Although I have a lot of swim practices and one-on-one talks with coaches that standout in my mind, one of the most vivid memories took place during my sophomore year in college.

The day after Christmas, every year, we were required to travel over winter break to meet up as a team for two weeks of intense training.

We stayed in a hotel close enough to a gym and pool so that we would literally wake up, swim in the morning, lift in the afternoon and swim in the evening and so on.

I remember being several days into training and feeling physically exhausted. During one of our drives to evening swim practice my coach said we'd be doing something a little different that evening and that we should prepare ourselves. I hoped it meant a break from the intensity.

On the pool deck, waiting for us when we arrived was an assistant coach. He presented what he termed "The Game," to the team.

It was simple in theory: each person on the team was given an event to swim and a goal time. For every second under the goal time you swam, you received a point. You repeated your event with a set rest period in between until you had reached 100 points.

For example, if I was given a goal time of 1:04 for an event and I swam it in 0:57, I received seven points.

That was it -- not much to it, really. I naively thought that this "Game" was going to be the easiest and shortest practice of my life. Finally, we were going to get a break, I thought.

I couldn't have been more wrong.

After the first 30 minutes, I felt like I was doing really well. In the beginning, I was able to shave off five to seven seconds of my goal each time I swam. I thought it was going to be a breeze. However, as time went on, the gap between my goal time and my actual time was drawing closer and closer together. My muscles were rapidly fatiguing and, mentally, I could feel myself wanting to give up.

It didn't help that people all around me were finishing. In fact, the majority of the team had been finished for a while. Four of us continued to work towards reaching 100 points.

Throughout the entire practice, the only constant was that my coach never left the side of the pool. He yelled, called out times and cheered for each of us throughout the entirety of "The Game."

By sunset,  I was completing events that didn't shave off time and counted for nothing. To say I was discouraged was an understatement. It felt as though my arms and legs were merely flailing, rather than swimming.

I wanted to give up but I kept going. Not because I wanted to but because there were two things preventing me from quitting.

The first was, being able to easily look to my right and left and see my teammates pushing through this difficult challenge right beside me. Secondly, I had a coach by my side, cheering me on until the very last point was achieved. Something about having people going through the "thick of it" with you is inspiring enough for you to want to make it.

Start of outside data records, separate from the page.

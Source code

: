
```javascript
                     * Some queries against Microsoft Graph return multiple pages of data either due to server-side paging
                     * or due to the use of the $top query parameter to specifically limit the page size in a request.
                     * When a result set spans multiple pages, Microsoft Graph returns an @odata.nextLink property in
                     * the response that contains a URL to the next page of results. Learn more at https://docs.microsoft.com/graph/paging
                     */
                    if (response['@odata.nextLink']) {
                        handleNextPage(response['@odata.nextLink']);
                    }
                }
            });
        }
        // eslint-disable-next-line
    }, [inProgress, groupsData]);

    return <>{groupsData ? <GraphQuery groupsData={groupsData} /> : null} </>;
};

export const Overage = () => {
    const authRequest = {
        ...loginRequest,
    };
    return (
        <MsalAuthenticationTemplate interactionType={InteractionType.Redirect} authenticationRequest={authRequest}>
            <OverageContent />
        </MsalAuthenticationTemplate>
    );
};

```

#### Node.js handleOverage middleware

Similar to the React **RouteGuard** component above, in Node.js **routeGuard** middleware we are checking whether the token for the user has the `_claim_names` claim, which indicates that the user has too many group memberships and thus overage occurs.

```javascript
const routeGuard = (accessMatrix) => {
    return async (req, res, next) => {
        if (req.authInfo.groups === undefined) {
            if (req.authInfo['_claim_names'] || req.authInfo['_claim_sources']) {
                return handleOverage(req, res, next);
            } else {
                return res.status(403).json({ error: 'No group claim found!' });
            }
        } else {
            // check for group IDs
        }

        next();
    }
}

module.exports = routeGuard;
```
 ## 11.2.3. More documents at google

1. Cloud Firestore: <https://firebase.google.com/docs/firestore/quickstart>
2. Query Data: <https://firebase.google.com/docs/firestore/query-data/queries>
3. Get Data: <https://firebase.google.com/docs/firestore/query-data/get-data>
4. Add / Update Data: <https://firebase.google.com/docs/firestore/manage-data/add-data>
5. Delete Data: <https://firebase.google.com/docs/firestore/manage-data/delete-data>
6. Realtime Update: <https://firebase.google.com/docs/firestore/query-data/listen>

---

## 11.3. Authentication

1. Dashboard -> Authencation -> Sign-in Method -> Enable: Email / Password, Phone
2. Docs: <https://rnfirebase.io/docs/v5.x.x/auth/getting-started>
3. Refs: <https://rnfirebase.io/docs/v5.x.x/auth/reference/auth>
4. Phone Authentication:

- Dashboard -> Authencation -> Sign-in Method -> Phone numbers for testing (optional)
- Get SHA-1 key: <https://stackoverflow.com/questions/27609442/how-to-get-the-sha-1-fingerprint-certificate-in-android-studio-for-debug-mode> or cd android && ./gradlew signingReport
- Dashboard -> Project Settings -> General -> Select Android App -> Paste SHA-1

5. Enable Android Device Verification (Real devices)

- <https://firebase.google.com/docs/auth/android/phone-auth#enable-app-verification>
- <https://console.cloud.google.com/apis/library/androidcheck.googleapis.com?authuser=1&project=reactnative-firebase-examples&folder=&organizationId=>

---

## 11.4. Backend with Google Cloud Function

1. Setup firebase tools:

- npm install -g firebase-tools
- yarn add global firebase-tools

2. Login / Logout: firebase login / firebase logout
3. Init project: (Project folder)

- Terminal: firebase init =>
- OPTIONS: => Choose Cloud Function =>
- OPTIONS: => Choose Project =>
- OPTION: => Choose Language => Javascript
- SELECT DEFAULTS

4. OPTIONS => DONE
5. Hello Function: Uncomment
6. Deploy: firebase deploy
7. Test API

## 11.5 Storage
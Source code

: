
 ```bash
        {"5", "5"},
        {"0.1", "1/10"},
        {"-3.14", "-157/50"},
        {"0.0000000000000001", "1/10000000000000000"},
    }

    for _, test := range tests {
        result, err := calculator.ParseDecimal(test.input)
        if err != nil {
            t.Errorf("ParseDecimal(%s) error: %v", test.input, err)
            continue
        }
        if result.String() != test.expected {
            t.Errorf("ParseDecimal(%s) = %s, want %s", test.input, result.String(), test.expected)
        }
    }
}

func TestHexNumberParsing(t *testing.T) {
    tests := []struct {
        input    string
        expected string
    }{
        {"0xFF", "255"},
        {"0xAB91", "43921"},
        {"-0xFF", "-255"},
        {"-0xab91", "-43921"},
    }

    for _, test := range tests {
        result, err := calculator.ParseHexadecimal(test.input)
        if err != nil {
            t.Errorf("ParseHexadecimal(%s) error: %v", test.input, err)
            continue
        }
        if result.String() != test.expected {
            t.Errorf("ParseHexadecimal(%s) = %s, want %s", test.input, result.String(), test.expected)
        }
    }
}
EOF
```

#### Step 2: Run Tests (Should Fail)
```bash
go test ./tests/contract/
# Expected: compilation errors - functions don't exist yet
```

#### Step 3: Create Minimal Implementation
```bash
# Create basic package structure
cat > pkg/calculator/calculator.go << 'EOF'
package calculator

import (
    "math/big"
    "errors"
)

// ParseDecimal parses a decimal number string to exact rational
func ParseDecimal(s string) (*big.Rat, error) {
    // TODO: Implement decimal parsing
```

When it was all said in done, it was my slowest and likely sloppiest swimming performance. It was messy, my form wasn't great and I can't say that I conquered "The Game" -- but I came through it on the other side.

I remember walking back to the van after practice. My coach put his arm around me and smiled -- he didn't have to say anything. He knew it was my worst performance to date, but it was also my best, because I didn't give up.

Looking back, I'm fairly certain "The Game" wasn't meant to teach us anything more than the importance of never giving up and being there for others in the challenging times. That was it. It was simple, after all.

I still remember that day vividly. Especially when I'm going through or watching others go through tough times. The bottom line is that we're going to face really hard "stuff" in our jobs, relationships, marriages and more. There have been plenty of times I've felt like I was ill-equipped for a challenge or issue and I wasn't sure how to handle it.

Life is just like that.

I have been able to get through difficult times because I've had people go through challenges with me, cheer me on when I was at my low-points and be there waiting when I crossed the finish line.

It may be a simple or trivial example, but I'm sure there is nothing more important than being there for others -- even in the messy parts. Sometimes that support is only thing that can get us through.